Horowitz claims his treatment can detoxify, boost the immune system, and remove heavy metals. One cannot detoxify, except by having a working liver and kidneys. Boosting the immune system is impossible except in extreme cases involving conditions much more serious than Lyme disease, such as late-stage cancer or HIV positivity. As to heavy metals, if a person needs arsenic, iron, or lead removed, these are life-threatening conditions. The patient should be in the emergency room, not thumbing through People at the holistic health clinic.

Most CLD treatment practitioners will usually say that continual antibiotic therapy is the only way to attack it. But they won’t claim to cure it, because that would be the end of it. Treatment, by contrast, can continue until the patient dies or the money runs out.

Those offering CLD treatment create the condition, stoke the fears, and then offer the solution in exchange for a lifetime of loyalty and money. So it’s pretty much like a religion, except you go to a clinic, not a temple.

Still, patients with unexplained symptoms welcome the diagnosis since it offers an answer and a path to resolution. One of the main causes of stress is lack of information. In the case of unexplained illnesses, this vacuum can be filled with a diagnosis of Chromic Lyme Disease, so the patient feels relieved. It also offers an alternative medicine trifecta by being immediate, absolute, and cheap. It’s appealing for the practitioner as well. Like chiropractic, essential oils, and energy healing, it promises a quick fix, but also keeps the patient coming back, since any symptom is a sign that follow-up work is need. Unlike the others, however, CLD treatment can be dangerous or even deadly, since the treatment program is a continual influx of antibiotics. The Centers For Disease Control warns that this prolonged use can spur the growth of antibiotic-resistant bacteria.

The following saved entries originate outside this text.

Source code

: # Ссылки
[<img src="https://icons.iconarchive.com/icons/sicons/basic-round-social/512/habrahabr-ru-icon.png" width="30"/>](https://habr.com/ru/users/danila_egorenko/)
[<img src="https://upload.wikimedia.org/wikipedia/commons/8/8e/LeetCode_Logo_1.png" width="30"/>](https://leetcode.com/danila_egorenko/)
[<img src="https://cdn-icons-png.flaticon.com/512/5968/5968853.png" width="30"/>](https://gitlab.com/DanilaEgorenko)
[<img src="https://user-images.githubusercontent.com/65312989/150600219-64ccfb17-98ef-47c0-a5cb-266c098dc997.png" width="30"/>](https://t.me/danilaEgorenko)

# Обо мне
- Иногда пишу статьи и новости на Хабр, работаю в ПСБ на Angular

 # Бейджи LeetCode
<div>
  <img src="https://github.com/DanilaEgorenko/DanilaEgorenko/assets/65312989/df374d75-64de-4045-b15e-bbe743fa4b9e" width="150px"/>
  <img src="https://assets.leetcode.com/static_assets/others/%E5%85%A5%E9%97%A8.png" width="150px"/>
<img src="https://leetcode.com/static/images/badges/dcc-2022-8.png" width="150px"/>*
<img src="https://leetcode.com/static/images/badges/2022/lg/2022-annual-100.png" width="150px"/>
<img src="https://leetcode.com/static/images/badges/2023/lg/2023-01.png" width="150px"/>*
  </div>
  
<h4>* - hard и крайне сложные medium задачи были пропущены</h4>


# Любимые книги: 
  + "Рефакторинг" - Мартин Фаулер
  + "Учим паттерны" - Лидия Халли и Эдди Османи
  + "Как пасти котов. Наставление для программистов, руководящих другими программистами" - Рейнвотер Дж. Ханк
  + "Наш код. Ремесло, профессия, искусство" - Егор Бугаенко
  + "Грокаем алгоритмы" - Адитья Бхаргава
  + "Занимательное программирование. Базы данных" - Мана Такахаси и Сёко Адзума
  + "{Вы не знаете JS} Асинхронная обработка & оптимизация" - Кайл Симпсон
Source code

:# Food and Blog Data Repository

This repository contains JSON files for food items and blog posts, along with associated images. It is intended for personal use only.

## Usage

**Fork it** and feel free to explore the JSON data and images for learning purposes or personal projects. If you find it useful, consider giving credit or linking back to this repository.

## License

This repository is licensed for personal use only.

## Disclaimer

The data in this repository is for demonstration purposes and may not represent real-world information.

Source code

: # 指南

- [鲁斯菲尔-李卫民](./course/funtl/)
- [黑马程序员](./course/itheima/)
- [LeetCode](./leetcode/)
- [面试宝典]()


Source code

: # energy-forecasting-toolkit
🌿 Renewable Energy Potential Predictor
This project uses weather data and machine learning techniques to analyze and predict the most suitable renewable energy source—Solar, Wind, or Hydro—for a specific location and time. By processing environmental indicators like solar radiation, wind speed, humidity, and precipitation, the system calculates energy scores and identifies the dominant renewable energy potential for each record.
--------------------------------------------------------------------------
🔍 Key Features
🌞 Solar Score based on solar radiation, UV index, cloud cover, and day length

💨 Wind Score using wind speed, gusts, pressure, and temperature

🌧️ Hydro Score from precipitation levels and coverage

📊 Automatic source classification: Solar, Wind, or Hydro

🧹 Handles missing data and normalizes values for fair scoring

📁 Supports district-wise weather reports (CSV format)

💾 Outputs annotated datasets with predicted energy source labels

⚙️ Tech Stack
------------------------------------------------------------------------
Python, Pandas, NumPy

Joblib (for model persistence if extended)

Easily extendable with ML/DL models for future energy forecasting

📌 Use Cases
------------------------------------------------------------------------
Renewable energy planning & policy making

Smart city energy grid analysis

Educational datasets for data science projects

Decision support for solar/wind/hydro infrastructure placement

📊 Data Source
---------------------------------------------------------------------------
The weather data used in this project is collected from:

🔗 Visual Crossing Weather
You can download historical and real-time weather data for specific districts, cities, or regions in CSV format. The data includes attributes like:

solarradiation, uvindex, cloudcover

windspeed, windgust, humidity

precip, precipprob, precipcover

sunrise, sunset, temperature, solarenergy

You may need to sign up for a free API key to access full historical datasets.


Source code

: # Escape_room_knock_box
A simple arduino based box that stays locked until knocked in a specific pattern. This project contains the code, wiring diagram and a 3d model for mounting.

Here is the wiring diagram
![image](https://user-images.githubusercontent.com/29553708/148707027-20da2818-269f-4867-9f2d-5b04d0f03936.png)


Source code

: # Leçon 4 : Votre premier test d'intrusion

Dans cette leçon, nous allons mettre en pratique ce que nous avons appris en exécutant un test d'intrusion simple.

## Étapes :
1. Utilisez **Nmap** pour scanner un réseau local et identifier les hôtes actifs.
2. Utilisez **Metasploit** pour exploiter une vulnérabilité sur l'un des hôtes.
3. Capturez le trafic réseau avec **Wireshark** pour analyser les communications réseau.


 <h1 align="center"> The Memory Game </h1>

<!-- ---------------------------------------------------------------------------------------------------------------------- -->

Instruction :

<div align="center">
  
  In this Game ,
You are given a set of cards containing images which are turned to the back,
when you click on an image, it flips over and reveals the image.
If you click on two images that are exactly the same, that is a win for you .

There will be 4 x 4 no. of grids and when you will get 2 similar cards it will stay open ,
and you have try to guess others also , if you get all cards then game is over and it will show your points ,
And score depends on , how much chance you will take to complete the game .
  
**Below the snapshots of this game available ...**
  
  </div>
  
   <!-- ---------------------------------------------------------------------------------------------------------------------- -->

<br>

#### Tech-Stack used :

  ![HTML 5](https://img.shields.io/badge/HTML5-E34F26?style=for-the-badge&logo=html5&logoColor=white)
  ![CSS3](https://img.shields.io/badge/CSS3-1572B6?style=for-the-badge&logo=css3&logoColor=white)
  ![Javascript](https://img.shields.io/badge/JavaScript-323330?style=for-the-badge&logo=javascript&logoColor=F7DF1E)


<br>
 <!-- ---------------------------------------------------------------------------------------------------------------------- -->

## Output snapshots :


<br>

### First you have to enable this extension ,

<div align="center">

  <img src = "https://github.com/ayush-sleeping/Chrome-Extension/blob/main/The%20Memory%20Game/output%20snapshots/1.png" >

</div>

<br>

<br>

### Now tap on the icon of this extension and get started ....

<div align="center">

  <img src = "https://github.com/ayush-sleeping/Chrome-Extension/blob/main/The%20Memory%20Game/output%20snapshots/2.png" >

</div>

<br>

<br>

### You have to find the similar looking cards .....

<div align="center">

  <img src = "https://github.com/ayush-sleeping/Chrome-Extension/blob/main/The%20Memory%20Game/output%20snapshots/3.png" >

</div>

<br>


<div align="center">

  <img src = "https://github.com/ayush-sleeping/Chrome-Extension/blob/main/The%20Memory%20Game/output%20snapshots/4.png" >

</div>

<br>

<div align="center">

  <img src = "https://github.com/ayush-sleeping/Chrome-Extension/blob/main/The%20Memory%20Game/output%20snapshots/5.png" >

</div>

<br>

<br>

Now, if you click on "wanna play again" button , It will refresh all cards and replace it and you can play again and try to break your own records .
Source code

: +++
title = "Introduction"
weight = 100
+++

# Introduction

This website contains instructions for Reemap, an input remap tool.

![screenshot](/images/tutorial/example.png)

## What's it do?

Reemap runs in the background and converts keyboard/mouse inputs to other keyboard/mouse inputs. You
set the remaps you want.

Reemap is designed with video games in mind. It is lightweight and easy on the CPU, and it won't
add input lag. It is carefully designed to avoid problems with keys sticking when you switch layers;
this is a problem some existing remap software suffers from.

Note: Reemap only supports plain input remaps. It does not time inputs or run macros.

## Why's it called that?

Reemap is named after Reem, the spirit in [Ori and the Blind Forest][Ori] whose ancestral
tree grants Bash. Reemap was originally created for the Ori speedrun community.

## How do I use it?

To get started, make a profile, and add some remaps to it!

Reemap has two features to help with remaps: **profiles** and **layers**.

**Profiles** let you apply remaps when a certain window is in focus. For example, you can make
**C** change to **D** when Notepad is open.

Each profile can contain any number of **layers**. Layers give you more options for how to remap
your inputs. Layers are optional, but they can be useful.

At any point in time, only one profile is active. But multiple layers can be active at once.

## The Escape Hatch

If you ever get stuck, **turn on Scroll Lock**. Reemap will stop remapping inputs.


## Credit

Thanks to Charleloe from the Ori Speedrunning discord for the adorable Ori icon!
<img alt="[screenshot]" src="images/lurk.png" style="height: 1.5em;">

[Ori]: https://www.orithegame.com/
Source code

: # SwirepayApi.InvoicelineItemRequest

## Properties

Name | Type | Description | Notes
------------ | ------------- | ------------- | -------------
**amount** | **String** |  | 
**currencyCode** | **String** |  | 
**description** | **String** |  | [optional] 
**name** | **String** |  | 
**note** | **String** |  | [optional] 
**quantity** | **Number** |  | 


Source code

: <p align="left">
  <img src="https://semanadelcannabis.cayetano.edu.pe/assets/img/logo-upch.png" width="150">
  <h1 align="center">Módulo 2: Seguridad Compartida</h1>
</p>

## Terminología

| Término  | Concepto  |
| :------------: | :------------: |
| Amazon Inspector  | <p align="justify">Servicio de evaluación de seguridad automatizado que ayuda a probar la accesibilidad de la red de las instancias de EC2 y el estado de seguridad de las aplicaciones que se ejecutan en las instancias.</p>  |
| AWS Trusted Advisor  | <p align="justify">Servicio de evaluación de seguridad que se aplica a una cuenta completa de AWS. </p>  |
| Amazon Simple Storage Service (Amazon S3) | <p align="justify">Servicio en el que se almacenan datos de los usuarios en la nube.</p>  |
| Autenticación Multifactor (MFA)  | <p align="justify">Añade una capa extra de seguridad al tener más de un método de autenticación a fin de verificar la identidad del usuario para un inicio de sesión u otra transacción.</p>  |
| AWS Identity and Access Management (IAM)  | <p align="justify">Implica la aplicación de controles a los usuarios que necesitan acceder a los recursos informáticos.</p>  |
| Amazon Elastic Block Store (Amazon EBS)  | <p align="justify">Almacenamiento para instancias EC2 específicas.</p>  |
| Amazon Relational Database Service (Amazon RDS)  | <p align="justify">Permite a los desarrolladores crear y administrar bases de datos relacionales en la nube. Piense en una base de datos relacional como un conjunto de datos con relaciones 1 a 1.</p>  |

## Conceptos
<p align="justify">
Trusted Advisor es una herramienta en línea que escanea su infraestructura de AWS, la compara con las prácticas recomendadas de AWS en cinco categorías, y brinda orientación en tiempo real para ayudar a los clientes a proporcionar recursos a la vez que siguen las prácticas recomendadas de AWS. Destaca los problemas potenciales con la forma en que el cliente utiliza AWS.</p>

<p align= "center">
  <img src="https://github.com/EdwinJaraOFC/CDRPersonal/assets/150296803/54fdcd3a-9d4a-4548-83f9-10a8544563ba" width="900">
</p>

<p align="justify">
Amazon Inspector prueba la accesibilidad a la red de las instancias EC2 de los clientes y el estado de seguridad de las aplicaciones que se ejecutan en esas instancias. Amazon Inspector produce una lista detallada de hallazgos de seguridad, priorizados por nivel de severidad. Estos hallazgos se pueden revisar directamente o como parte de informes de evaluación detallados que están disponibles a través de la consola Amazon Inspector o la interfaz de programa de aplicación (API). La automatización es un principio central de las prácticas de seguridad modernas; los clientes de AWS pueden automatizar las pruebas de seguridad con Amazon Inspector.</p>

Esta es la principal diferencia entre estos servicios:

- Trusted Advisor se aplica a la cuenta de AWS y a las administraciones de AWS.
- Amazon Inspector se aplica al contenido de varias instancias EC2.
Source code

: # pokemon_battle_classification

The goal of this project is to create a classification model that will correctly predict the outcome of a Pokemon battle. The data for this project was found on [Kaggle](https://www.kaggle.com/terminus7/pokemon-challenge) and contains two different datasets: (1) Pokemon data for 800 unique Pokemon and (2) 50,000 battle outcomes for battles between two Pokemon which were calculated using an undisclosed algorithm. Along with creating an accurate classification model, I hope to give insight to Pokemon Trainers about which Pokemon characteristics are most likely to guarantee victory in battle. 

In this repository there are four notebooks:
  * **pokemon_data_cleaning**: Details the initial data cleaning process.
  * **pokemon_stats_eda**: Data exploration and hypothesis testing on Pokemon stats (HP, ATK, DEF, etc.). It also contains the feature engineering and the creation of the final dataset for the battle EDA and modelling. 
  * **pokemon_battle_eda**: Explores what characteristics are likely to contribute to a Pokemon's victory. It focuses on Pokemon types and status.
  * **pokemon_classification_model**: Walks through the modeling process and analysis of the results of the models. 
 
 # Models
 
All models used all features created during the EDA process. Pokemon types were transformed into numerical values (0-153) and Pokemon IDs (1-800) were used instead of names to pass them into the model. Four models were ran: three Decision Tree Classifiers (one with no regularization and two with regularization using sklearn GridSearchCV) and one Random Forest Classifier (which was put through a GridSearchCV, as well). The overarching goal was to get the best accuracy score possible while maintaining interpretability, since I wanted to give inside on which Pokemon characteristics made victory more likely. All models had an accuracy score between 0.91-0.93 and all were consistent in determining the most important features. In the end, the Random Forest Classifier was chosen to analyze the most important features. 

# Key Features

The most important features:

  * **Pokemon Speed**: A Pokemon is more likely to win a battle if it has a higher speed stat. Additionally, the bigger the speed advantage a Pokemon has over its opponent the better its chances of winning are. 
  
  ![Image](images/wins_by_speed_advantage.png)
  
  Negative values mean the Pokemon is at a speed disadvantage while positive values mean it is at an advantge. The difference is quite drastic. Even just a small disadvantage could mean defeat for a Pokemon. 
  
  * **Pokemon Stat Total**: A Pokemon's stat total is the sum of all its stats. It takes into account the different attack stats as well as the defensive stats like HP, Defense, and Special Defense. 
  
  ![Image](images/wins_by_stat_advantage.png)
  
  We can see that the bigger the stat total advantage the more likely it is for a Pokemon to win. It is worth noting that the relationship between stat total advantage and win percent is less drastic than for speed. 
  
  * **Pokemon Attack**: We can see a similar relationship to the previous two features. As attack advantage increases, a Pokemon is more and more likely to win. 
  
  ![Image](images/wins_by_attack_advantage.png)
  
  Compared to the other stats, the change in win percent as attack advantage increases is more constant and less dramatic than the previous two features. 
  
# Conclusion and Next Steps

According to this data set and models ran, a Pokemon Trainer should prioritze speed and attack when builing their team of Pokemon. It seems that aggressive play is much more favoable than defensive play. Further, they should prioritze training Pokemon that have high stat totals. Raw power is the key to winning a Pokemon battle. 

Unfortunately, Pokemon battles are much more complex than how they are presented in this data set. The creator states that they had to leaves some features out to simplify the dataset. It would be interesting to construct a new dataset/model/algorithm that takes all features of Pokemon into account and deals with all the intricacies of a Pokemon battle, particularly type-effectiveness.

The most obvious sign of Lyme disease is an increasing rash that is red and circular, not unlike a bull’s-eye. It is likely accompanied by extreme fatigue, fever, chills, sweat, and nausea. A two-step protocol using a single blood sample will determine if the patient has the disease. If so, a brief course of antibiotics will take care of it, as it is well-established that Lyme disease is a bacterial illness transmitted by ticks.

By contrast, CLD has no science-based evidence and features an unending antibiotic treatment, augmented by several alternative medicine methods. These can be labeled holistic, integrative, complementary, or spiritual. This treatment is given by persons often calling themselves consultants. It’s unclear who they are consulting, but it’s not researchers conducting double blind studies. Two randomized trials published in the New England Journal of Medicine showed that long-term antibiotic treatment performed no better than placebos for healing symptoms blamed on CLD.

The alternative medicine methods appeal to the afflicted because one can continually ride the CLD carousel, regardless of how unproven or unlikely a treatment is. There are ointments, oils, and Reiki, creating a potpourri of potions, lotions, and motions to choose from.

In his investigation of CLD, Dr. Mark Crislip found more than 30 treatments offered, a dead giveaway that the field is bogus. The same patient with allegedly the same disease could get six vastly different treatments from six different clinicians. These include healings based on oxygen, radiation, nutrition, chelation, homeopathy, and stem cell transplants. The reason this net is so wide is because the disease is made-up, so there’s no standard way to deal with it. In treating real diseases, authentic doctors can use various methods, but they’re in the same ballpark. By contrast, those treating Chronic Lyme Disease aren’t even playing the same sport.

The unethical act of treating a nonexistent illness is exacerbated because it keeps the patient from being properly diagnosed. The patient will never truly get better since illnesses will always come creeping back, with any symptom being labeled another CLD flare-up. As for me, I have Chronic Chronic Lyme Disease Fatigue.